To date, Snyder’s pièce de résistance is the five-minute credit sequence that kicks off his divisive adaptation of Alan Moore’s beloved graphic novel Watchmen, which presents an alternate history of 20th-century America told in a series of carefully arranged tableaus and scored to a jingly-jangly cover version of Bob Dylan’s “The Times They Are A-Changin.’” But the opening set-piece of Batman v Superman: Dawn of Justice may just top it. Not the title sequence, which depicts the death of the Caped Crusader’s parents for the umpteenth time. No, I’m talking about the scene directly after that, in which Snyder drops us back into the climactic battle from Man of Steel, his 2013 franchise reboot that pitted an all-new, all-grim Superman (Henry Cavill) against Kryptonian menace General Zod (Michael Shannon).

In that earlier film, audiences observed their fight alongside them high above Metropolis, as they reduced that grand city to rubble. In Batman v Superman, though, we witness the destruction from the street-level perspective of Bruce Wayne (Ben Affleck). As skyscrapers collapse and citizens run screaming—the resemblance to 9/11 imagery is certainly not accidental—Snyder conjures the terrifying reality of a full-on superhero brawl, as well as the fear and uncertainty that experience would instill in the public’s imagination even after the ostensible “hero” has triumphed. It’s very much a direct response to the Battle of New York that served as the climax to the maiden adventure of Marvel’s The Avengers. Where that fight was carefully choreographed to distract audiences from the rampant destruction, this one refuses to let you look away from the cost that accompanies a clash of titans.

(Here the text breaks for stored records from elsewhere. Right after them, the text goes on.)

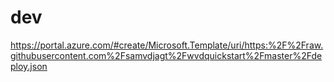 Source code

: # dev
https://portal.azure.com/#create/Microsoft.Template/uri/https:%2F%2Fraw.githubusercontent.com%2Fsamvdjagt%2Fwvdquickstart%2Fmaster%2Fdeploy.json
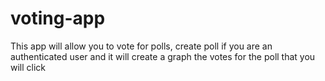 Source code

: # voting-app
This app will allow you to vote for polls, create poll if you are an authenticated user 
and it will create a graph the votes for the poll that you will click
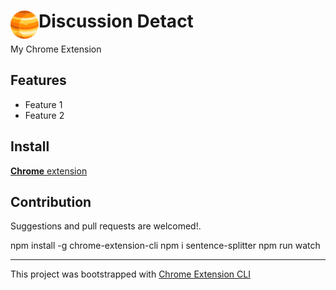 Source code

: # <img src="public/icons/icon_48.png" width="45" align="left"> Discussion Detact

My Chrome Extension

## Features

- Feature 1
- Feature 2

## Install

[**Chrome** extension]() <!-- TODO: Add chrome extension link inside parenthesis -->

## Contribution

Suggestions and pull requests are welcomed!.

npm install -g chrome-extension-cli
npm i sentence-splitter
npm run watch


---

This project was bootstrapped with [Chrome Extension CLI](https://github.com/dutiyesh/chrome-extension-cli)

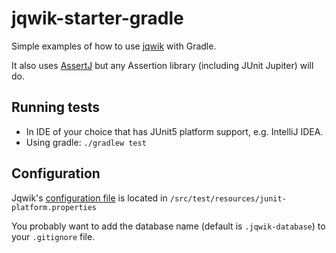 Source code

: # jqwik-starter-gradle

Simple examples of how to use [jqwik](https://jqwik.net) with Gradle.

It also uses [AssertJ](https://joel-costigliola.github.io/assertj/) but any
Assertion library (including JUnit Jupiter) will do.

## Running tests

- In IDE of your choice that has JUnit5 platform support, e.g. IntelliJ IDEA.
- Using gradle: `./gradlew test`

## Configuration

Jqwik's
[configuration file](https://jqwik.net/docs/current/user-guide.html#jqwik-configuration)
is located in `/src/test/resources/junit-platform.properties`

You probably want to add the database name (default is `.jqwik-database`)
to your `.gitignore` file.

Snyder has certainly picked a bold, provocative place to begin a comic-book movie. Unfortunately, it’s also the last scene where Dawn of Justice demonstrates a clear narrative and thematic focus. Mid-movie stumbles are par for the course with Snyder, whose films frequently collapse in on themselves when it becomes clear that there’s nothing substantial propping up his specific brand of highly stylized imagery. (This happens even when the source material is as impeccable as Watchmen; ideas that were subtly embedded in Moore’s text and Dave Gibbons’ artwork vanished amidst Snyder’s fussy visuals.) Even by his standards, though, Justice stumbles early and continues sliding downhill for the bulk of its two-and-a-half hour runtime.

To be fair to the director and screenwriters Chris Terrio and David S. Goyer for a moment, they’ve been assigned the Herculean task of assembling a grab-bag of franchise-launching elements into a cohesive whole. Thus, Batman v Superman isn’t just the story of Batman battling Superman; it also has to set the stage for an entire universe of heroes and villains that will be springing out of the pages of DC-published comic books and onto the big screen between now and 2020. That means shoehorned-in cameos for such soon-to-be solo stars as Wonder Woman (Gal Gadot), Aquaman (Jason Momoa), The Flash (Ezra Miller) and Cyborg (Ray Fisher), as well as allusions to a formidable cosmic enemy for the planned Justice League team-up outing. Apart from Gadot’s Wonder Woman—who has an intriguing, if severely limited, role in this film’s events—most of these shout-outs are jigsaw pieces that have been inserted into the movie with little concern for its overall pattern. Marvel’s slow march to The Avengers might have been tedious (particularly in the case of the first Thor), but at least it took the pressure off having to build a whole world from the ground up in a single movie.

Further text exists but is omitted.